The report issued by the MN Department of Human Rights Report on the Minneapolis Police Department on Wednesday is yet another scathing account of MPD’s longstanding and pervasive pattern of harassment, abuse, and violence toward city residents. For decades, Black community members and people of color have been naming ways they are unjustly targeted by Minneapolis police officers, creating a clear picture of a racist department only committed to protecting and serving some but most certainly not all. 

Reports with findings similar the ones issued by the MDHR are released every fews years. Each one corroborates the voices of Black and POC residents demanding change, yet city leaders – especially the mayor and the police chief – respond not with appropropriate action but by lying to residents, launching public relations campaigns, and offering wholly inadequate and piecemeal solutions to what is clearly a systemic problem. All of their changes are named as much bigger than they are, which is more rearranging furniture on a proverbial ‘Titanic’.

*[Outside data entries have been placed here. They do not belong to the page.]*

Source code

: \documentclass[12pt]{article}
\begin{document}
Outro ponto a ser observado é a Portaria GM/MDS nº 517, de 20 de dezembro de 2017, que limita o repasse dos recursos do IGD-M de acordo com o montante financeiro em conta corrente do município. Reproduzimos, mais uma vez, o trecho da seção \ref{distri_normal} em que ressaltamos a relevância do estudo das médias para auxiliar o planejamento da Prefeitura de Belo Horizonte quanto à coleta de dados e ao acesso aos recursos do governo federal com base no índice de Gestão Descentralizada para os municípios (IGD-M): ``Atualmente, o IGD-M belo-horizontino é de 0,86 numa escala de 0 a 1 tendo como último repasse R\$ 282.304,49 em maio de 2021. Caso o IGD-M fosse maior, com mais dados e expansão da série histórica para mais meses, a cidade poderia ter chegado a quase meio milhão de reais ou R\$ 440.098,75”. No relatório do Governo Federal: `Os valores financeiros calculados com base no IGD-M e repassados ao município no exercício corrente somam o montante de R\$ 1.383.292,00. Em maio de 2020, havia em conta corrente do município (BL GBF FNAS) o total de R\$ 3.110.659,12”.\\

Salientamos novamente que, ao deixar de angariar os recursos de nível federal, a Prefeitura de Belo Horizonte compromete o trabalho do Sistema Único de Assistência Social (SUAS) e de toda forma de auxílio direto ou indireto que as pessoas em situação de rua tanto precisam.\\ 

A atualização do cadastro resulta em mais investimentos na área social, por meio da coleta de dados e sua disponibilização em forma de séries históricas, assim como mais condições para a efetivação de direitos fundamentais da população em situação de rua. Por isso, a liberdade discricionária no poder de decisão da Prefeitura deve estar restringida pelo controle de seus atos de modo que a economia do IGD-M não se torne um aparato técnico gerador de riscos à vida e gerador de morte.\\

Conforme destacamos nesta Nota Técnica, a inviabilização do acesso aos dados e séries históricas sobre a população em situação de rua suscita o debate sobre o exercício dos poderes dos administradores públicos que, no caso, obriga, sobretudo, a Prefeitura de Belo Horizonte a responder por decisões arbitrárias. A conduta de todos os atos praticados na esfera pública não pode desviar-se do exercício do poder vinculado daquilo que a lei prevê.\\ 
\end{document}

What the report didn’t make clear is how the Minneapolis Police Department’s systemic rot has eroded the moral fiber of our city and state. The mayor, the police chief and the review board created for oversight have been catastrophic failures in any measures of transparency and accountability. It’s easy for them to escape the fact that they’ve only pretended to address MPD and its systemic ills because it’s erroneously believed that MPD’s actions only affect one segment of our city, the Black community.  This has led to responses agreed upon between individuals behind closed doors that only result in superficial changes to ease racial tensions in our predominantly White city and state. Instead, we can invite the entire city into the depths of the problem, allowing public input, open discussions and full democratic participation of working together to save the very soul of Minneapolis and Minnesota.  


That is the work we must commit to now. Minneapolis and the state of Minnesota must remember that we are greater than fear. We must reject the politics of fear and division, as well as of the type of leadership that uses it to advance clandestine, opaque governing. We can come together and truly tackle the ingrained and institutionalized ways that every person – no matter race, neighborhood or if they wear a badge or not – has been harmed by the Minneapolis Police Department and how it continues to put us all in danger. That requires a true multi-racial democracy, where every person has actual agency and the ability to have a say about the community around them. What we currently have is not inevitable.  We can have a thriving, healthy and safe Minneapolis and Minnesota, when we commit to this work together.